---------- Source data ----------
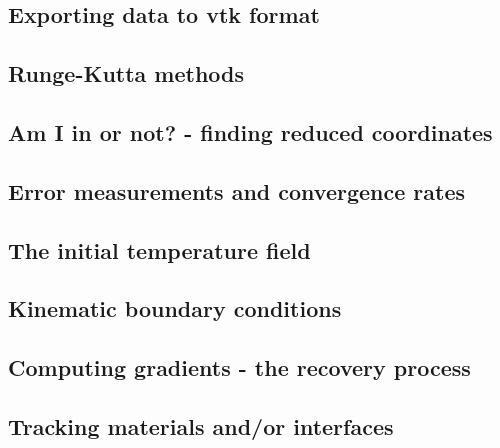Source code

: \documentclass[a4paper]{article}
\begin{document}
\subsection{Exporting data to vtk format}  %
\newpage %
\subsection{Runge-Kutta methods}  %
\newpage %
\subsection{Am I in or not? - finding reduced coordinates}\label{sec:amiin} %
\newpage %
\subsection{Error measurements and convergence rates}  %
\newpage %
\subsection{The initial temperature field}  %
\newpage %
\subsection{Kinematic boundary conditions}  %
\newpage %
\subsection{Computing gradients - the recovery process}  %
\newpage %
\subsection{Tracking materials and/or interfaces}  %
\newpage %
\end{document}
----------
---------- Source data ----------
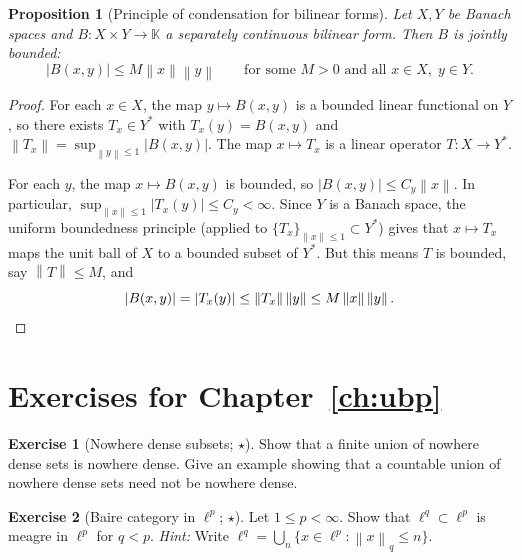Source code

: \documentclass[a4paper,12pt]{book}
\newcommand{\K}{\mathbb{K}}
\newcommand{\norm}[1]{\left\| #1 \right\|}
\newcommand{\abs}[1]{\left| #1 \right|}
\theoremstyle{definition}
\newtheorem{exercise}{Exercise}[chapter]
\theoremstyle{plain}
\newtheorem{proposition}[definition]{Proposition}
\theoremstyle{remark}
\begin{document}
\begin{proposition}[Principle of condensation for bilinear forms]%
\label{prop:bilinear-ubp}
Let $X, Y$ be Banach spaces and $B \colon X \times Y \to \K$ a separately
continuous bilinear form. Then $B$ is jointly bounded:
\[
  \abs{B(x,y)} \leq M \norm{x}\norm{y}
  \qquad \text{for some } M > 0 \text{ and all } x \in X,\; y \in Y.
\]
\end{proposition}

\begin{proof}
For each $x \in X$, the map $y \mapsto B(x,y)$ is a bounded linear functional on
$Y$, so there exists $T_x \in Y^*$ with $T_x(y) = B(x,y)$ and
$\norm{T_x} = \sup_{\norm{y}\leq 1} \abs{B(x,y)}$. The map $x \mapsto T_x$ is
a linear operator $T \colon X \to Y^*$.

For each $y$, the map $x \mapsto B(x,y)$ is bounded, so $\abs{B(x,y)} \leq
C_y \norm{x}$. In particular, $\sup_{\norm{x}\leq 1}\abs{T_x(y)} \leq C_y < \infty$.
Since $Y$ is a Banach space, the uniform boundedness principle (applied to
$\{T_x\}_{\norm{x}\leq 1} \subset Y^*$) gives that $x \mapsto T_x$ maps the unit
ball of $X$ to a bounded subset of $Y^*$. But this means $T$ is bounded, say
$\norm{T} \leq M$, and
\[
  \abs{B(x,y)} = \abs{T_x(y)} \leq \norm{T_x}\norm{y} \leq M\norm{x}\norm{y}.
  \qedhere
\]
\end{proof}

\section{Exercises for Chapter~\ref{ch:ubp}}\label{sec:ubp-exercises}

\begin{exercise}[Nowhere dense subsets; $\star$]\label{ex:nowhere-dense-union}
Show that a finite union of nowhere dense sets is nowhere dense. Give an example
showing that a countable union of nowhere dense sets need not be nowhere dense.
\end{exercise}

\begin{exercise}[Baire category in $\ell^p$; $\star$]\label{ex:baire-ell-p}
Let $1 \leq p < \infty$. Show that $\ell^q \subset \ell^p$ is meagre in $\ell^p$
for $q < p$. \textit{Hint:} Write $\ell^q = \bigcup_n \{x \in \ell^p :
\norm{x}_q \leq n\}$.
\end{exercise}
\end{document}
----------
### Work instruction
Your answer should be every line from the material above in which the word "right" appears.

### Output for this exercise
\newcommand{\norm}[1]{\left\| #1 \right\|}
\newcommand{\abs}[1]{\left| #1 \right|}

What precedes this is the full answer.